Question on splitting input sequence

Hey everyone,

I’ve trained Roberta for a token classification task, and unfortunately some of my input text are just over 512 tokens long. It shouldn’t be a big problem for me to split the task in half and assess each half separately. I don’t want to just split the input text though, in case I accidentally split a word in-half, which could damage a critical entity.

My current plan is to tokenize the input text, use np.array_split() to split the input text into 510-long chunks (so I can add the sequence beginning and end tokens), run the model for each chunk, and then stitch the outputs of each chunk together to form one output that should match the original input.

The reason I am doing this manually is because I’m doing an ONNX export of the model so I won’t be using huggingface’s built in pipelines. I guess my question is, is there a better way of doing token classification for sequences > 512? I read somewhere that there’s a chunk pipeline in huggingface that analyzes over-lapping chunks and then averages out the predictions on the overlapping segments. Is there a way for me to access the components of this chunking pipeline outside of actually using the full pipeline for inference?

I hope what I’m asking makes sense!

Did you find the answer to this , I am also looking for the same.

Unfortunately not. I think I’m just going to implement my own splitting/chunking logic for now and if I can figure out how the pre-process pipeline for chunking works, I’ll try to use those functions from the transformers library. I’ll reply here if I figure that out!

1 Like

So I built out my own chunking pipeline and this was my logic. I can post my code here later if you’re stuck but it’s relatively straightforward. Keep in mind that I am using ONNX so I’m working with the output logits of my token classifier directly.

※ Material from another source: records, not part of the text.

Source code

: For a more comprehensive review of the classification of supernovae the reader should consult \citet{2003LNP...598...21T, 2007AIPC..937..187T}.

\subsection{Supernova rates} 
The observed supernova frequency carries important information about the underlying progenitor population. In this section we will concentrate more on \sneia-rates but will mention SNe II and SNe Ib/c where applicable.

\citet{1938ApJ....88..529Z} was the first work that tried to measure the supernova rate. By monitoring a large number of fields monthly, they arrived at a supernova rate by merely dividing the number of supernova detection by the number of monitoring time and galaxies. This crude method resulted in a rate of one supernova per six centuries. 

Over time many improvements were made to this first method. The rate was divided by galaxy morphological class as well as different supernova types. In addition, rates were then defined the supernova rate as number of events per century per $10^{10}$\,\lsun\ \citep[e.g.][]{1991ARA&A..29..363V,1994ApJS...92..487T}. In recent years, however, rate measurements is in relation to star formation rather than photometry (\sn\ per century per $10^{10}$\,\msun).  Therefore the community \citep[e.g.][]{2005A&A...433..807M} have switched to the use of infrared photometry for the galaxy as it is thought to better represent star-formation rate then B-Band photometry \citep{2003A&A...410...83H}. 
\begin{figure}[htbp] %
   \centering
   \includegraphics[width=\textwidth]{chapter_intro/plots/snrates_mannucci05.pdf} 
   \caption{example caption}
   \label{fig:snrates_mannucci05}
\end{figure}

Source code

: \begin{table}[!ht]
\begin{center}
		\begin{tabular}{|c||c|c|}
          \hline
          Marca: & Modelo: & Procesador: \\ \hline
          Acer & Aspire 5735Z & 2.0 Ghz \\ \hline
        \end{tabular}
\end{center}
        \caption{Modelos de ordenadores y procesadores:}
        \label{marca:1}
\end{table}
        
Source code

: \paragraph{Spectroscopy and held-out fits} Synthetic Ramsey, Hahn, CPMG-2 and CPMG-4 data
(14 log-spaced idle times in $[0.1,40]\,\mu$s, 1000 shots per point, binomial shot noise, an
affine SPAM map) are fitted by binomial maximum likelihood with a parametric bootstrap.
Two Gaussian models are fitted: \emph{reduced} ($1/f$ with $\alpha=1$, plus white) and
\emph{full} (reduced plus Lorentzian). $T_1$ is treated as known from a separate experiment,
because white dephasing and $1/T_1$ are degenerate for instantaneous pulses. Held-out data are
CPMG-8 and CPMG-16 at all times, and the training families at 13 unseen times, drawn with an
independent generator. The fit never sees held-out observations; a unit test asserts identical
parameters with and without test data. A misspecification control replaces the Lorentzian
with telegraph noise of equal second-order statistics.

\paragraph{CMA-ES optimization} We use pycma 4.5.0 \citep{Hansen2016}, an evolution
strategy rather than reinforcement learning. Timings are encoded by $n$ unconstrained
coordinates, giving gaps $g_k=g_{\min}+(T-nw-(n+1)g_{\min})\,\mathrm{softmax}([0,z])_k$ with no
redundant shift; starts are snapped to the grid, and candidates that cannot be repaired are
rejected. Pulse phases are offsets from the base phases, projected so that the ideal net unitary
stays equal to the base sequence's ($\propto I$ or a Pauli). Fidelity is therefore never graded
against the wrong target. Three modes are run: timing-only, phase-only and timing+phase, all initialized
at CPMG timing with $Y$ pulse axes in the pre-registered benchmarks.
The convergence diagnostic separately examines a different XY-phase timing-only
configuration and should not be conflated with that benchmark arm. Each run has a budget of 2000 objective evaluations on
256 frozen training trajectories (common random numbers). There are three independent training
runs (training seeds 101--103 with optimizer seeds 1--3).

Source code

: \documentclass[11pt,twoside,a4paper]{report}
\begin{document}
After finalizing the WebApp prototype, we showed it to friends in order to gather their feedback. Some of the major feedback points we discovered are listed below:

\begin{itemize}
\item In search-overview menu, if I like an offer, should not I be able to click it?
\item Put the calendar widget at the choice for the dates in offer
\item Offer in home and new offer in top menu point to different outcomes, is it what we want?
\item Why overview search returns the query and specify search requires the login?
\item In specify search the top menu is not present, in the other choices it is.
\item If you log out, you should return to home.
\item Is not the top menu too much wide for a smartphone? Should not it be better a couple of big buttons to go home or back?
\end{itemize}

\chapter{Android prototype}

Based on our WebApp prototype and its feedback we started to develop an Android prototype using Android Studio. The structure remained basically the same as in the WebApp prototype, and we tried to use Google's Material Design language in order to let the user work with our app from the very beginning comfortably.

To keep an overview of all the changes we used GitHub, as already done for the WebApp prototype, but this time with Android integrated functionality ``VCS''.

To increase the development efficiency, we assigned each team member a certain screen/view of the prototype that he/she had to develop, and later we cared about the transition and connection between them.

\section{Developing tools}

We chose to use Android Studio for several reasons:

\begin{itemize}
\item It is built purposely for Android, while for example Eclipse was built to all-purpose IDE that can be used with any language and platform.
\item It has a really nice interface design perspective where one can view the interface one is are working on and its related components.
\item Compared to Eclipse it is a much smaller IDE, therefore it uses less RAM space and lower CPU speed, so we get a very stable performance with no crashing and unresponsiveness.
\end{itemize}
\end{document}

  1. Tokenize your input sequence using the tokenizer for your model
  2. Check if the length of the tokenized inputs is > 512. If not, you can just operate normally.
  3. For simplicity, I extract the [“input_ids”] and [“attention_mask”] from the output dictionary from the tokenizer into two separate lists.
  4. I use more_itertools.windowed() to iterate over each list to extract chunks of length 510 and with 32 tokens of overlap. I throw these list of chunks into two new lists.
  5. I check each chunk for the presence of the sequence start/end tokens at the beginning at the end. I chose chunks of length 510 so that for all the middle chunks, I can add the extra tokens and still be in the 512 limit.
  6. I take each input_id and attention_mask chunk and create a new dictionary, and append it to a new list.
    6b (optional) Instead of appending each to a list, you may choose to stack them together in a new numpy array so you can put them through the model as a batch instead of doing it one at a time.
  7. Iterate through each of the chunks (or batch if you went with 6b) and get the output logits for each chunk. Strip the first or last batch of scores for each chunk correlating to if you added a begin/end sequence token or not.
  8. Add the output logits of the first chunk directly into a new list.
  9. For each subsequent chunk, take the last X (where X is the amount of overlap) sets of scores from the master list of scores, and the first X sets of scores from the output of this chunk, average them, and replace them in the master list. Then take the remaining chunk scores and add them to the master list. Repeat until finished going through all of the chunks.
  10. Argmax the score to get the label id of the best scoring label for each token.
  11. Convert token labels to entities and stitch together IOB labels as necessary to finish your data extraction.

I hope that train of logic makes sense and helps you out!

1 Like